**Task directions:** Once you reach the line that holds "오름차순이나 내림차순으로 계속" in the listing below, output it and every line after it through the line that holds "- 동일 상태(전체 필드값이", word for word.

**Data:**
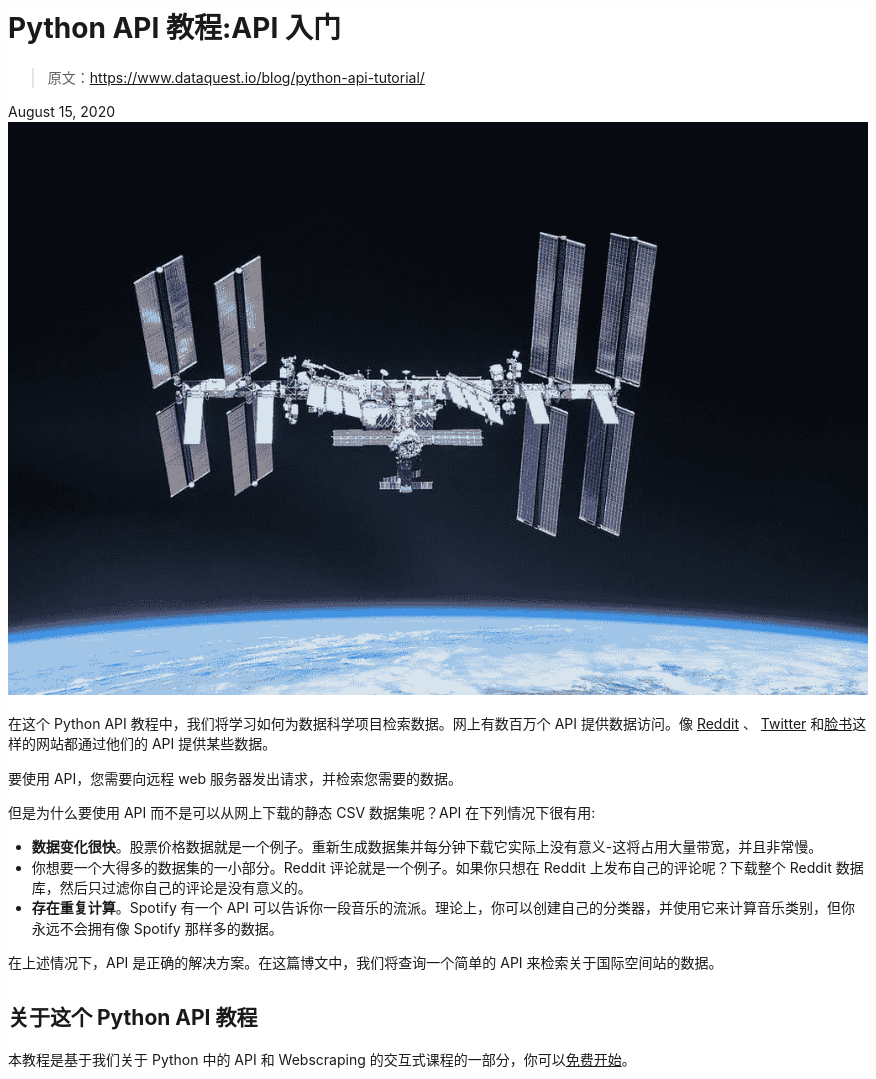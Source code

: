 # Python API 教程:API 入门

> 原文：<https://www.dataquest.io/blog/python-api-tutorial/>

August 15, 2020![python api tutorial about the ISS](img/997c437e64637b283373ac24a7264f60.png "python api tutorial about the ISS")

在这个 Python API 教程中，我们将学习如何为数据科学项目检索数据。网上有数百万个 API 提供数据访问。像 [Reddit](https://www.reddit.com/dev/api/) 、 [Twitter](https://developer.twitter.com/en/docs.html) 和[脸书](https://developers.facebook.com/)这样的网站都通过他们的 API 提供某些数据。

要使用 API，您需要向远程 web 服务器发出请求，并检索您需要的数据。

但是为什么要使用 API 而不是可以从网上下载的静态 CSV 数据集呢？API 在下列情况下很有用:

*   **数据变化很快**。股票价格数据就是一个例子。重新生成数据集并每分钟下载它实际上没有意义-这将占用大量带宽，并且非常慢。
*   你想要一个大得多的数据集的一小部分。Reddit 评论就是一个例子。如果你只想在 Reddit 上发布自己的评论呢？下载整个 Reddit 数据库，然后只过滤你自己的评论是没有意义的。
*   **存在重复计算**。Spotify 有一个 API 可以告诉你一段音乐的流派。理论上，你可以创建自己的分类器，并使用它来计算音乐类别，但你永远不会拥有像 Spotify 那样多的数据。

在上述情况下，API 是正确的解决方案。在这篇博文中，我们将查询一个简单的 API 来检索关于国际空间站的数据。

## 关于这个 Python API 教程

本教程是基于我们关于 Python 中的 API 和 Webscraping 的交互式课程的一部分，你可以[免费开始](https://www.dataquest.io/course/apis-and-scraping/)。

...

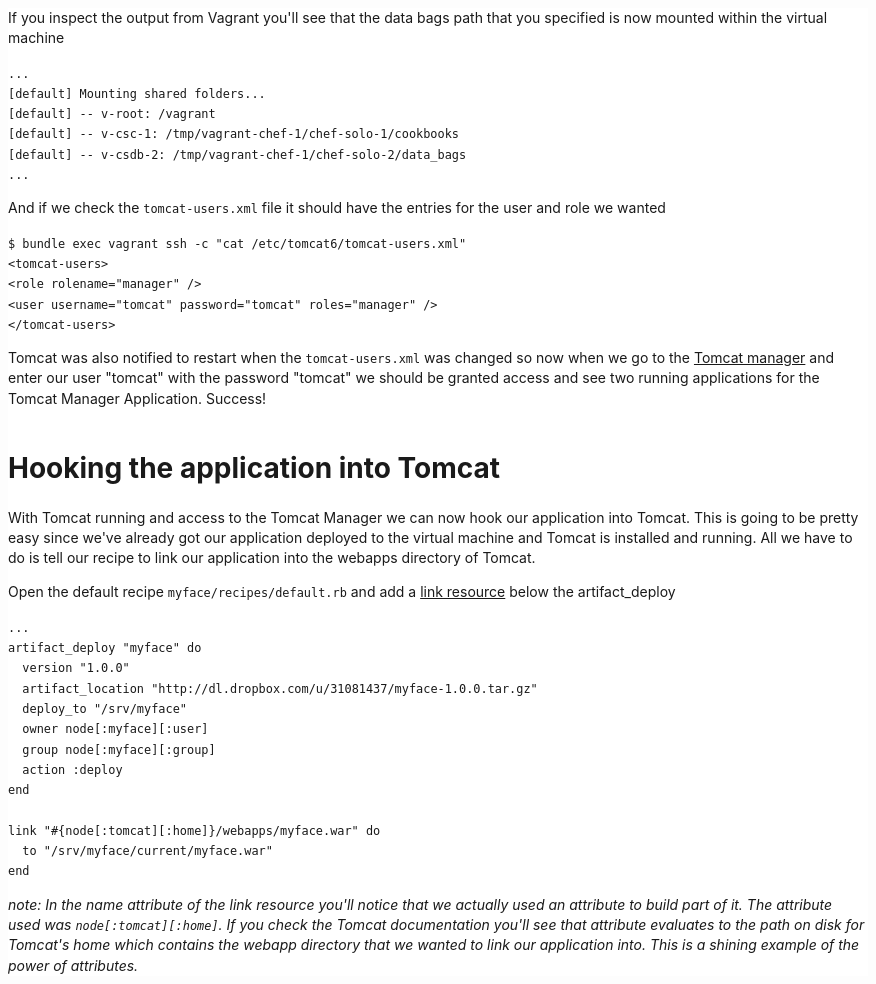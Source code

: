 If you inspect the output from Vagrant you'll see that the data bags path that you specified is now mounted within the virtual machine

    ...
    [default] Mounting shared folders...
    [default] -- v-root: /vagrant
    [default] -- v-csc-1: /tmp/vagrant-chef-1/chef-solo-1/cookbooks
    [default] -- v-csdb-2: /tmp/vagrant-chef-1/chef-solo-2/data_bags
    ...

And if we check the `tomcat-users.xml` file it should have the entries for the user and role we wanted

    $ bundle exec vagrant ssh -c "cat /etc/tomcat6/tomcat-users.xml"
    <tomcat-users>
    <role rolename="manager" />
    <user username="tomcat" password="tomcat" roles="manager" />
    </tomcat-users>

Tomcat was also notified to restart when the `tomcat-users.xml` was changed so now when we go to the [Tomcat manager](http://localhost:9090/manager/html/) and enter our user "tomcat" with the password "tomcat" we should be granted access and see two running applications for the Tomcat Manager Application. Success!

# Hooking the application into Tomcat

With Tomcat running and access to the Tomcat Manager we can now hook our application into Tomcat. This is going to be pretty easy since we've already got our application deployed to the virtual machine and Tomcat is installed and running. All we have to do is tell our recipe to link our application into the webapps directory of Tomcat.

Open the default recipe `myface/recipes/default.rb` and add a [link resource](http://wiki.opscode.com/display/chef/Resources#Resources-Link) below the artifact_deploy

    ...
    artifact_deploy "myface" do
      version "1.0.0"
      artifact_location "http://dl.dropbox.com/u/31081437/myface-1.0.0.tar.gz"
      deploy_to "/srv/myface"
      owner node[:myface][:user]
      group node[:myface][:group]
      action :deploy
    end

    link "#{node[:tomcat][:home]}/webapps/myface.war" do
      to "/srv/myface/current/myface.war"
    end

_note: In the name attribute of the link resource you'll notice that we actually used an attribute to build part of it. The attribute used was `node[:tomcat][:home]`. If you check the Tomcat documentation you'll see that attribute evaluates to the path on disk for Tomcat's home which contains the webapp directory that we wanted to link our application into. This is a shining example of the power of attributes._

---

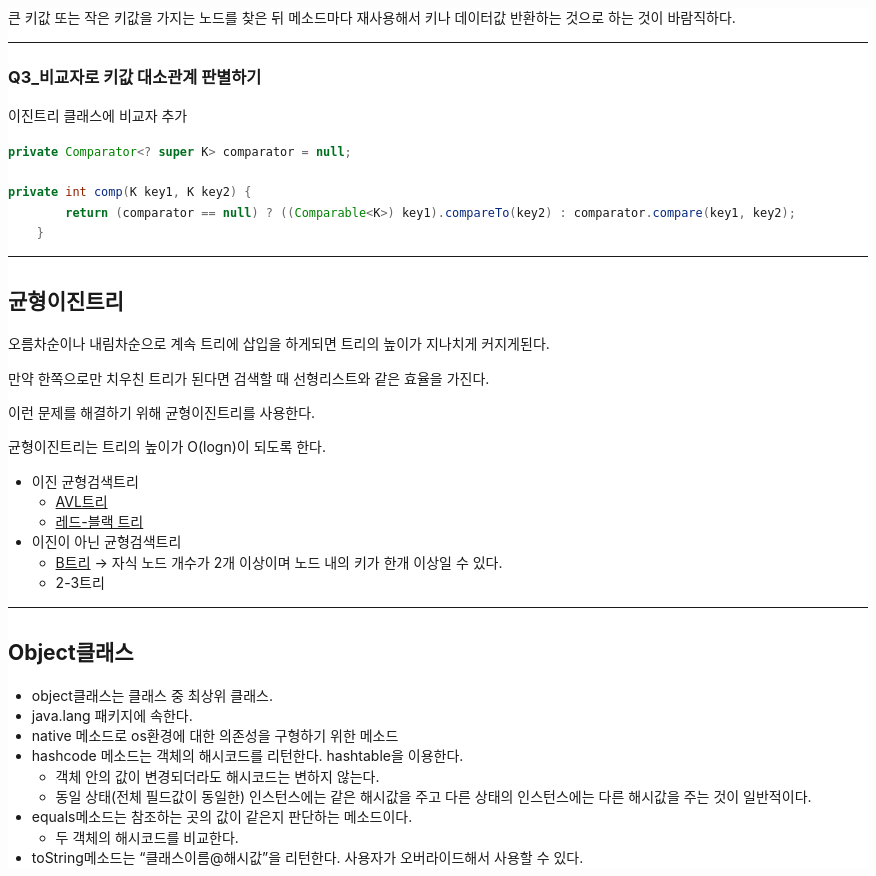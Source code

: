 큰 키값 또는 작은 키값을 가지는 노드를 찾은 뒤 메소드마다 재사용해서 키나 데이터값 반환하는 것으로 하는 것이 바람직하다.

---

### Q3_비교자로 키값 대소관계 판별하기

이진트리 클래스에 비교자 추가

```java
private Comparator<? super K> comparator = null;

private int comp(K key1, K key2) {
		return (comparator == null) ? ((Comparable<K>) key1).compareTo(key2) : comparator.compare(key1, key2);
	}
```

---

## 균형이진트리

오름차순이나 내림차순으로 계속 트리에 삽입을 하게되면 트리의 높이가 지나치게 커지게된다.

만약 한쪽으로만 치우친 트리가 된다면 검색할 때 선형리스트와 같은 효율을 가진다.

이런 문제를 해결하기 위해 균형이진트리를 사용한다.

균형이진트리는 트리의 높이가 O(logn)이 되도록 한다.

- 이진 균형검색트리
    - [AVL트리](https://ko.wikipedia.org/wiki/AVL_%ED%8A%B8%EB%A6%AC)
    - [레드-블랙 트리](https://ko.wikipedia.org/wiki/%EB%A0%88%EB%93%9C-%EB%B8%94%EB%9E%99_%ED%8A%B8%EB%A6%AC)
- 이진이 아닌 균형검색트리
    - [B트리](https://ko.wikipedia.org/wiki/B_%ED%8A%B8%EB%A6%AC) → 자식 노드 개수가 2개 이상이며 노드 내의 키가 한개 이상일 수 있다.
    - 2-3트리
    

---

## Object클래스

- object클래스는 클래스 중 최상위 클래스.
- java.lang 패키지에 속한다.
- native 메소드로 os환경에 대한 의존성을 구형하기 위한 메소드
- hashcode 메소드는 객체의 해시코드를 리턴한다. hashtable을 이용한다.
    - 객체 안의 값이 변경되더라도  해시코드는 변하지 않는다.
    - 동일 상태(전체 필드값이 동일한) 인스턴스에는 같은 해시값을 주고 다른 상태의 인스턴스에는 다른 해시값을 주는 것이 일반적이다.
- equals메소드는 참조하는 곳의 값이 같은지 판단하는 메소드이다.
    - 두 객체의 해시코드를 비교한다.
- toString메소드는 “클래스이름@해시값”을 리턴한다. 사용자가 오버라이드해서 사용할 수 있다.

**Solution:**
오름차순이나 내림차순으로 계속 트리에 삽입을 하게되면 트리의 높이가 지나치게 커지게된다.

만약 한쪽으로만 치우친 트리가 된다면 검색할 때 선형리스트와 같은 효율을 가진다.

이런 문제를 해결하기 위해 균형이진트리를 사용한다.

균형이진트리는 트리의 높이가 O(logn)이 되도록 한다.

- 이진 균형검색트리
    - [AVL트리](https://ko.wikipedia.org/wiki/AVL_%ED%8A%B8%EB%A6%AC)
    - [레드-블랙 트리](https://ko.wikipedia.org/wiki/%EB%A0%88%EB%93%9C-%EB%B8%94%EB%9E%99_%ED%8A%B8%EB%A6%AC)
- 이진이 아닌 균형검색트리
    - [B트리](https://ko.wikipedia.org/wiki/B_%ED%8A%B8%EB%A6%AC) → 자식 노드 개수가 2개 이상이며 노드 내의 키가 한개 이상일 수 있다.
    - 2-3트리
    

---

## Object클래스

- object클래스는 클래스 중 최상위 클래스.
- java.lang 패키지에 속한다.
- native 메소드로 os환경에 대한 의존성을 구형하기 위한 메소드
- hashcode 메소드는 객체의 해시코드를 리턴한다. hashtable을 이용한다.
    - 객체 안의 값이 변경되더라도  해시코드는 변하지 않는다.
    - 동일 상태(전체 필드값이 동일한) 인스턴스에는 같은 해시값을 주고 다른 상태의 인스턴스에는 다른 해시값을 주는 것이 일반적이다.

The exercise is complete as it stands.